I finally found the best 5070 TI + 32GB ram GGUF model
Posted by FrozenFishEnjoyer@reddit | LocalLLaMA | View on Reddit | 5 comments
it's the Gemma 4 26B A3B IQ4 NL.
My llama.cpp command is:
llama-server.exe -m "gemma-4-26B-A4B-it-UD-IQ4_NL.gguf" -ngl 999 -fa on -c 65536 -ctk q8_0 -ctv q8_0 --batch-size 1024 --ubatch-size 512 --temp 1.0 --top-k 64 --top-p 0.95 --min-p 0.0 --repeat-penalty 1.0 --no-warmup --port 8080 --host 0.0.0.0 --chat-template-kwargs "{\"enable_thinking\":true}" --perf
In essence, this is just the recommended setting's from Google, but this has served me damn well as a co-assistant to Claude Code in VS Code.
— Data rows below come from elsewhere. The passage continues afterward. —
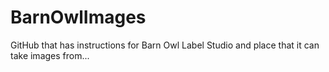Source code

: # BarnOwlImages

GitHub that has instructions for Barn Owl Label Studio and place that it can take images from...
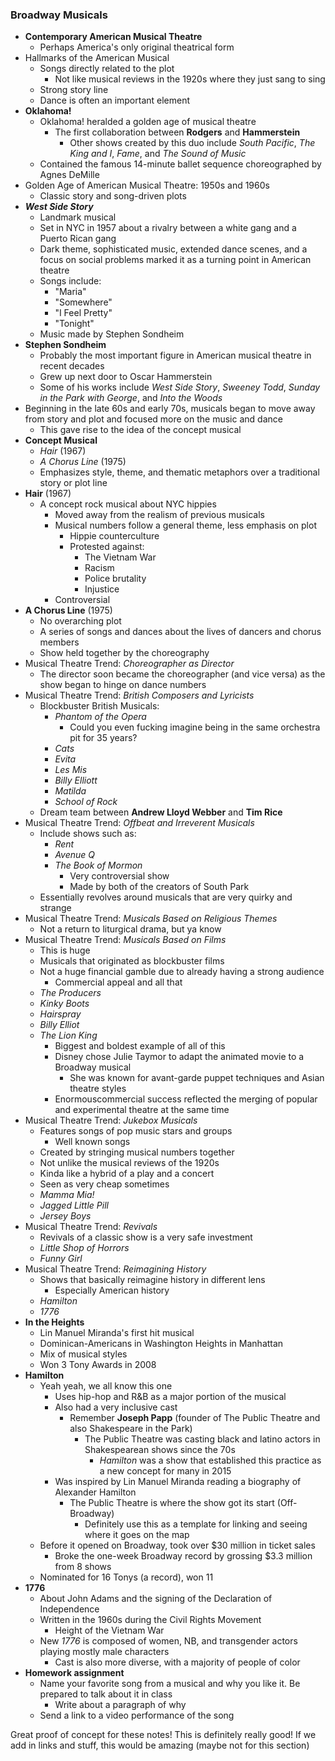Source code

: ### Broadway Musicals

- **Contemporary American Musical Theatre**
	- Perhaps America's only original theatrical form
- Hallmarks of the American Musical
	- Songs directly related to the plot
		- Not like musical reviews in the 1920s where they just sang to sing
	- Strong story line
	- Dance is often an important element
- **Oklahoma!**
	- Oklahoma! heralded a golden age of musical theatre
		- The first collaboration between **Rodgers** and **Hammerstein**
			- Other shows created by this duo include *South Pacific*, *The King and I*, *Fame*, and *The Sound of Music*
	- Contained the famous 14-minute ballet sequence choreographed by Agnes DeMille
- Golden Age of American Musical Theatre: 1950s and 1960s
	- Classic story and song-driven plots
- ***West Side Story***
	- Landmark musical
	- Set in NYC in 1957 about a rivalry between a white gang and a Puerto Rican gang
	- Dark theme, sophisticated music, extended dance scenes, and a focus on social problems marked it as a turning point in American theatre
	- Songs include:
		- "Maria"
		- "Somewhere"
		- "I Feel Pretty"
		- "Tonight"
	- Music made by Stephen Sondheim
- **Stephen Sondheim**
	- Probably the most important figure in American musical theatre in recent decades
	- Grew up next door to Oscar Hammerstein
	- Some of his works include *West Side Story*, *Sweeney Todd*, *Sunday in the Park with George*, and *Into the Woods*
- Beginning in the late 60s and early 70s, musicals began to move away from story and plot and focused more on the music and dance
	- This gave rise to the idea of the concept musical
- **Concept Musical**
	- *Hair* (1967)
	- *A Chorus Line* (1975)
	- Emphasizes style, theme, and thematic metaphors over a traditional story or plot line
- **Hair** (1967)
	- A concept rock musical about NYC hippies
		- Moved away from the realism of previous musicals
		- Musical numbers follow a general theme, less emphasis on plot
			- Hippie counterculture
			- Protested against:
				- The Vietnam War
				- Racism
				- Police brutality
				- Injustice
		- Controversial
- **A Chorus Line** (1975)
	- No overarching plot
	- A series of songs and dances about the lives of dancers and chorus members
	- Show held together by the choreography
- Musical Theatre Trend: *Choreographer as Director*
	- The director soon became the choreographer (and vice versa) as the show began to hinge on dance numbers
- Musical Theatre Trend: *British Composers and Lyricists*
	- Blockbuster British Musicals:
		- *Phantom of the Opera*
			- Could you even fucking imagine being in the same orchestra pit for 35 years?
		- *Cats*
		- *Evita*
		- *Les Mis*
		- *Billy Elliott*
		- *Matilda*
		- *School of Rock*
	- Dream team between **Andrew Lloyd Webber** and **Tim Rice**
- Musical Theatre Trend: *Offbeat and Irreverent Musicals*
	- Include shows such as:
		- *Rent*
		- *Avenue Q*
		- *The Book of Mormon*
			- Very controversial show
			- Made by both of the creators of South Park
	- Essentially revolves around musicals that are very quirky and strange 
- Musical Theatre Trend: *Musicals Based on Religious Themes*
	- Not a return to liturgical drama, but ya know
- Musical Theatre Trend: *Musicals Based on Films*
	- This is huge
	- Musicals that originated as blockbuster films
	- Not a huge financial gamble due to already having a strong audience
		- Commercial appeal and all that
	- *The Producers*
	- *Kinky Boots*
	- *Hairspray*
	- *Billy Elliot*
	- *The Lion King*
		- Biggest and boldest example of all of this
		- Disney chose Julie Taymor to adapt the animated movie to a Broadway musical
			- She was known for avant-garde puppet techniques and Asian theatre styles
		- Enormouscommercial success reflected the merging of popular and experimental theatre at the same time
- Musical Theatre Trend: *Jukebox Musicals*
	- Features songs of pop music stars and groups
		- Well known songs
	- Created by stringing musical numbers together
	- Not unlike the musical reviews of the 1920s
	- Kinda like a hybrid of a play and a concert
	- Seen as very cheap sometimes
	- *Mamma Mia!*
	- *Jagged Little Pill*
	- *Jersey Boys*
- Musical Theatre Trend: *Revivals*
	- Revivals of a classic show is a very safe investment
	- *Little Shop of Horrors*
	- *Funny Girl*
- Musical Theatre Trend: *Reimagining History*
	- Shows that basically reimagine history in different lens
		- Especially American history
	- *Hamilton*
	- *1776*
- **In the Heights**
	- Lin Manuel Miranda's first hit musical
	- Dominican-Americans in Washington Heights in Manhattan
	- Mix of musical styles
	- Won 3 Tony Awards in 2008
- **Hamilton**
	- Yeah yeah, we all know this one
		- Uses hip-hop and R&B as a major portion of the musical
		- Also had a very inclusive cast
			- Remember **Joseph Papp** (founder of The Public Theatre and also Shakespeare in the Park)
				- The Public Theatre was casting black and latino actors in Shakespearean shows since the 70s
					- *Hamilton* was a show that established this practice as a new concept for many in 2015
		- Was inspired by Lin Manuel Miranda reading a biography of Alexander Hamilton
			- The Public Theatre is where the show got its start (Off-Broadway)
				- Definitely use this as a template for linking and seeing where it goes on the map
	- Before it opened on Broadway, took over $30 million in ticket sales
		- Broke the one-week Broadway record by grossing $3.3 million from 8 shows
	- Nominated for 16 Tonys (a record), won 11
- **1776**
	- About John Adams and the signing of the Declaration of Independence
	- Written in the 1960s during the Civil Rights Movement
		- Height of the Vietnam War
	- New *1776* is composed of women, NB, and transgender actors playing mostly male characters
		- Cast is also more diverse, with a majority of people of color
- **Homework assignment**
	- Name your favorite song from a musical and why you like it. Be prepared to talk about it in class
		- Write about a paragraph of why
	- Send a link to a video performance of the song


Great proof of concept for these notes! This is definitely really good! If we add in links and stuff, this would be amazing (maybe not for this section)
I gave it tests, and it's around 6.5/10. It reads my guide.md, it follows it, reads files, and many more. Its main issue is that it can't get past the intricacies of packages. What I mean by that is that it can't connect files to each other with full accuracy.
But that's it for its issues. Everything else has been great since it has a large context size and fast <100 tokens per second. This is one of the few models that have passed the carwash test from my testing.
a-babaka@reddit
what tasks are you using llm for? does qwen3.5 35b work worse on them? at least you can expect more context there
iamapizza@reddit
The IQ4s seem to be smaller than the Q4s, why is that?
jacek2023@reddit
you can experiment with more quantized kv cache (to use less memory), check this: https://www.reddit.com/r/LocalLLaMA/comments/1sf61n2/kvcache_support_attention_rotation_for/
FrozenFishEnjoyer@reddit (OP)
Yes, but I prefer the q8_0 for better accuracy
SaltResident9310@reddit
And here I am waiting for 1-bit quants so that I can run good dense models on my lowly laptop.